> **TASK ITEM**: Across the entries that follow, work out the number of lines containing the string "ferrimagnetic", and state it alone.

> **SUPPLIED INFORMATION**:
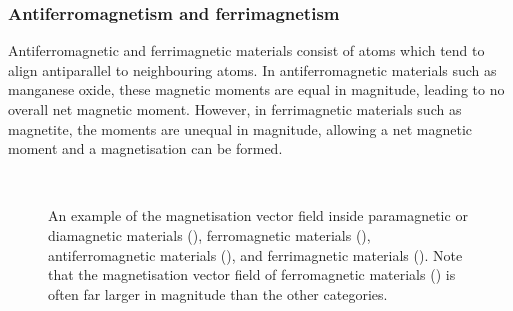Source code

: \subsubsection{Antiferromagnetism and ferrimagnetism}
Antiferromagnetic and ferrimagnetic materials consist of atoms which tend to align antiparallel to neighbouring atoms. In antiferromagnetic materials such as manganese oxide, these magnetic moments are equal in magnitude, leading to no overall net magnetic moment. However, in ferrimagnetic materials such as magnetite, the moments are unequal in magnitude, allowing a net magnetic moment and a magnetisation can be formed.

\begin{figure}
    \centering
    \hfill
    \begin{subfigure}{0.475\textwidth}
        \centering
        
        \label{fig:magneticCategories:paramagnetismDiamagnetism}
    \end{subfigure}
    \hfill
    \begin{subfigure}{0.475\textwidth}
        \centering
        
        \label{fig:magneticCategories:ferromagnetism}
    \end{subfigure}
    \hfill \\ \vspace{1cm} \hfill
    \begin{subfigure}{0.475\textwidth}
        \centering
        
        \label{fig:magneticCategories:antiferromagnetism}
    \end{subfigure}
    \hfill
    \begin{subfigure}{0.475\textwidth}
        \centering
        
        \label{fig:magneticCategories:ferrimagneitsm}
    \end{subfigure}
    \hfill
    \caption{An example of the magnetisation vector field inside paramagnetic or diamagnetic materials (), ferromagnetic materials (), antiferromagnetic materials (), and ferrimagnetic materials (). Note that the magnetisation vector field of ferromagnetic materials () is often far larger in magnitude than the other categories.}
    \label{fig:magneticCategories}
\end{figure}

> **SOLUTION TO THIS PROBLEM**: 2